Assignment: Drop every picture and give the entries back exactly.

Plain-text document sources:
===============
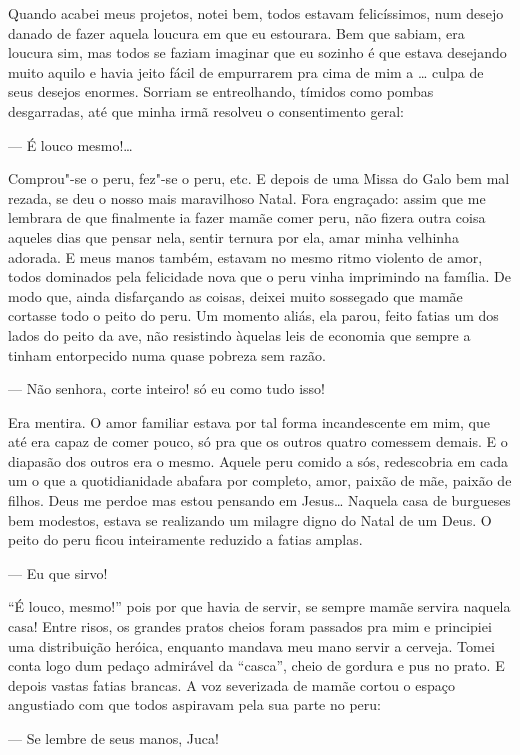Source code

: \begin{linenumbers}
Quando acabei meus projetos, notei bem, todos estavam felicíssimos, num
desejo danado de fazer aquela loucura em que eu estourara. Bem que
sabiam, era loucura sim, mas todos se faziam imaginar que eu sozinho é
que estava desejando muito aquilo e havia jeito fácil de empurrarem pra
cima de mim a \ldots{} culpa de seus desejos enormes. Sorriam se
entreolhando, tímidos como pombas desgarradas, até que minha irmã
resolveu o consentimento geral:

--- É louco mesmo!\ldots{}

Comprou"-se o peru, fez"-se o peru, etc. E depois de uma Missa do Galo bem
mal rezada, se deu o nosso mais maravilhoso Natal. Fora engraçado: assim
que me lembrara de que finalmente ia fazer mamãe comer peru, não fizera
outra coisa aqueles dias que pensar nela, sentir ternura por ela, amar
minha velhinha adorada. E meus manos também, estavam no mesmo ritmo
violento de amor, todos dominados pela felicidade nova que o peru vinha
imprimindo na família. De modo que, ainda disfarçando as coisas, deixei
muito sossegado que mamãe cortasse todo o peito do peru. Um momento
aliás, ela parou, feito fatias um dos lados do peito da ave, não
resistindo àquelas leis de economia que sempre a tinham entorpecido numa
quase pobreza sem razão.

--- Não senhora, corte inteiro! só eu como tudo isso!

Era mentira. O amor familiar estava por tal forma incandescente em mim,
que até era capaz de comer pouco, só pra que os outros quatro comessem
demais. E o diapasão dos outros era o mesmo. Aquele peru comido a sós,
redescobria em cada um o que a quotidianidade abafara por completo,
amor, paixão de mãe, paixão de filhos. Deus me perdoe mas estou pensando
em Jesus\ldots{} Naquela casa de burgueses bem modestos, estava se realizando
um milagre digno do Natal de um Deus. O peito do peru ficou inteiramente
reduzido a fatias amplas.

--- Eu que sirvo!

``É louco, mesmo!'' pois por que havia de servir, se sempre mamãe
servira naquela casa! Entre risos, os grandes pratos cheios foram
passados pra mim e principiei uma distribuição heróica, enquanto mandava
meu mano servir a cerveja. Tomei conta logo dum pedaço admirável da
``casca'', cheio de gordura e pus no prato. E depois vastas fatias
brancas. A voz severizada de mamãe cortou o espaço angustiado com que
todos aspiravam pela sua parte no peru:

--- Se lembre de seus manos, Juca!


\end{linenumbers}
===============
Solved exercise:
Source code

: \begin{linenumbers}
Quando acabei meus projetos, notei bem, todos estavam felicíssimos, num
desejo danado de fazer aquela loucura em que eu estourara. Bem que
sabiam, era loucura sim, mas todos se faziam imaginar que eu sozinho é
que estava desejando muito aquilo e havia jeito fácil de empurrarem pra
cima de mim a \ldots{} culpa de seus desejos enormes. Sorriam se
entreolhando, tímidos como pombas desgarradas, até que minha irmã
resolveu o consentimento geral:

--- É louco mesmo!\ldots{}

Comprou"-se o peru, fez"-se o peru, etc. E depois de uma Missa do Galo bem
mal rezada, se deu o nosso mais maravilhoso Natal. Fora engraçado: assim
que me lembrara de que finalmente ia fazer mamãe comer peru, não fizera
outra coisa aqueles dias que pensar nela, sentir ternura por ela, amar
minha velhinha adorada. E meus manos também, estavam no mesmo ritmo
violento de amor, todos dominados pela felicidade nova que o peru vinha
imprimindo na família. De modo que, ainda disfarçando as coisas, deixei
muito sossegado que mamãe cortasse todo o peito do peru. Um momento
aliás, ela parou, feito fatias um dos lados do peito da ave, não
resistindo àquelas leis de economia que sempre a tinham entorpecido numa
quase pobreza sem razão.

--- Não senhora, corte inteiro! só eu como tudo isso!

Era mentira. O amor familiar estava por tal forma incandescente em mim,
que até era capaz de comer pouco, só pra que os outros quatro comessem
demais. E o diapasão dos outros era o mesmo. Aquele peru comido a sós,
redescobria em cada um o que a quotidianidade abafara por completo,
amor, paixão de mãe, paixão de filhos. Deus me perdoe mas estou pensando
em Jesus\ldots{} Naquela casa de burgueses bem modestos, estava se realizando
um milagre digno do Natal de um Deus. O peito do peru ficou inteiramente
reduzido a fatias amplas.

--- Eu que sirvo!

``É louco, mesmo!'' pois por que havia de servir, se sempre mamãe
servira naquela casa! Entre risos, os grandes pratos cheios foram
passados pra mim e principiei uma distribuição heróica, enquanto mandava
meu mano servir a cerveja. Tomei conta logo dum pedaço admirável da
``casca'', cheio de gordura e pus no prato. E depois vastas fatias
brancas. A voz severizada de mamãe cortou o espaço angustiado com que
todos aspiravam pela sua parte no peru:

--- Se lembre de seus manos, Juca!


\end{linenumbers}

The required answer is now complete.